# Best Way To Remove Silicone Residue From Glass?



## nilocg

I am resealing my tank and also removing the upper trim. When I removed the upper trim I used a razor blade to remove most of the silicone, but there is still a film that I would like to get removed. Is there a good way to do this?


----------



## Ba20

Try using a light cleaning chemical first, if that doesnt work try something like Goof Off, but make sure you dont get it everywhere, use very sparingly.
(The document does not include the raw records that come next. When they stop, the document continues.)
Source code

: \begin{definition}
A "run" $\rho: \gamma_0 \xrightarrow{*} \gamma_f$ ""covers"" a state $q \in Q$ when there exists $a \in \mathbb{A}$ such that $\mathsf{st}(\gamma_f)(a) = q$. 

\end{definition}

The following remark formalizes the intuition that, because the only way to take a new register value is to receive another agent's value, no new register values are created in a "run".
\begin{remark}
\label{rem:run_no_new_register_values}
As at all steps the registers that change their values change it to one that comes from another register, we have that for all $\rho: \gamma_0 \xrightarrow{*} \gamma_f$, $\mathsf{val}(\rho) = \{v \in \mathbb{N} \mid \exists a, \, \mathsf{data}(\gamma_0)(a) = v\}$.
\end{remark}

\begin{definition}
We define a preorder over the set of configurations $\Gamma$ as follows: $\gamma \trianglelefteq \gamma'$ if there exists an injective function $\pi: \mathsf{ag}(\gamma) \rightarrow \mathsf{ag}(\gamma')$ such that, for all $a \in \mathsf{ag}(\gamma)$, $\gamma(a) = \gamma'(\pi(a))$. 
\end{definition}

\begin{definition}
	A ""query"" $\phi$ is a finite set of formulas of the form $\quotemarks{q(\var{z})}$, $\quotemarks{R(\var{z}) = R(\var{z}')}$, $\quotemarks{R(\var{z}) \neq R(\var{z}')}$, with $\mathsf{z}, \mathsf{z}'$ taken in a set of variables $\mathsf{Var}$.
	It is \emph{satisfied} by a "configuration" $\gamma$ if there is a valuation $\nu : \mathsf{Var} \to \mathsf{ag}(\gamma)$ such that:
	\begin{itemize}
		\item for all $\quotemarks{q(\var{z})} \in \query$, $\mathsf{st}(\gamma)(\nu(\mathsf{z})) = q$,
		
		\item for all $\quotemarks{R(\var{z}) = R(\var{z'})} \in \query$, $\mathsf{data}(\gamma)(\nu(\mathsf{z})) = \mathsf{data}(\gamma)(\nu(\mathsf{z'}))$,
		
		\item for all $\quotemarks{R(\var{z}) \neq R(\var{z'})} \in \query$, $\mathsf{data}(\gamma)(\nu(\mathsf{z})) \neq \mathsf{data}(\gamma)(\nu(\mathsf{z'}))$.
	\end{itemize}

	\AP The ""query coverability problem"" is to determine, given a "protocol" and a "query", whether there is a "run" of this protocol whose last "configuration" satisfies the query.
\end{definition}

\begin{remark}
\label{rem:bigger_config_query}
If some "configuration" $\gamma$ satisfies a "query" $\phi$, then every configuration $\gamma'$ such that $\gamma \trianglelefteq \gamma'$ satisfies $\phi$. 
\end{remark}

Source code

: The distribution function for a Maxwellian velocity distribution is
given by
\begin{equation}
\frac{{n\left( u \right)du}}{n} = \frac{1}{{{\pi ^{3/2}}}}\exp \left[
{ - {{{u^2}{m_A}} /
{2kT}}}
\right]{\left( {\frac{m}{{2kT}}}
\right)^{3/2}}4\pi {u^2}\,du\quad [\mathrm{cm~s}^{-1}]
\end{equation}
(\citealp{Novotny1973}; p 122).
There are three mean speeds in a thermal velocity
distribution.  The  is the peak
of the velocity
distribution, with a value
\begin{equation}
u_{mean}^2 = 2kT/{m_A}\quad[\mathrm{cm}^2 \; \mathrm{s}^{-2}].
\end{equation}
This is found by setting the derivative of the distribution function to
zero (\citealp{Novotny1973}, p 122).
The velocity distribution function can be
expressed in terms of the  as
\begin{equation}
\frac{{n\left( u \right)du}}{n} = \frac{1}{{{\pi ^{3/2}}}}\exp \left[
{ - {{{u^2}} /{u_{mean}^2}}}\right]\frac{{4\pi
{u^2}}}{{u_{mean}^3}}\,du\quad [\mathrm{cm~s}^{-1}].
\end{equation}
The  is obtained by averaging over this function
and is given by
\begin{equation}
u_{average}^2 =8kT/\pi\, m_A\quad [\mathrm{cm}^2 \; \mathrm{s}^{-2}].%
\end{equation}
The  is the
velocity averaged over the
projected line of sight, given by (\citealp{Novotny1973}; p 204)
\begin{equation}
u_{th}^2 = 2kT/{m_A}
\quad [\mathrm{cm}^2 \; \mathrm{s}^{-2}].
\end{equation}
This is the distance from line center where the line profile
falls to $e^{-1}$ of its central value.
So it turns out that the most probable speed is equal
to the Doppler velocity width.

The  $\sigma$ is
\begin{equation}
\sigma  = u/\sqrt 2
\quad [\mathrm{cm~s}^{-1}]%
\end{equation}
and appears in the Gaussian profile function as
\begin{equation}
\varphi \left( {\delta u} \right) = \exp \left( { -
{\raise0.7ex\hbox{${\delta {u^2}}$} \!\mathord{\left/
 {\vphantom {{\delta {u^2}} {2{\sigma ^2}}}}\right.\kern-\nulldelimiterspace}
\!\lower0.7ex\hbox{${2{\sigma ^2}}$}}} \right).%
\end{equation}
You can also dilute it in water maybe apply it with a Q-Tip depending on the area.


----------



## CanadianBacon

Acetone.


----------



## nilocg

CanadianBacon said:


> Acetone.


I tried acetone as well as alcohol and neither seemed to work that well.


----------



## nomenmeum

nilocg said:


> Acetone.


I tried acetone as well as alcohol and neither seemed to work that well.
[/quote]

Lol. I was searching for "Pirahna silicone" in google because I'm looking for info on a standard process I use often in the chemistry lab called a Pirahna etch. Funny coincidence. It's sulfuric acid mixed with hydrogen peroxide and will get the silicone off as well as any other organic material, but don't try this at home as it is extremely dangerous stuff that is only used in a fume hood with appropriate acid gear. If you let the residue sit in the acetone for some time, it might do the trick by swelling it enough to debond it.


----------



## Murphy18

A bit of rubbing alcohol will get it all off.


----------



## cmulawka

3m adhesive remover is what I had to use to clean some silicon off my tank. Nothing else really worked like I wanted it to A clean rag with some friction should also get it off. I dont think goof off dilutes in water .


----------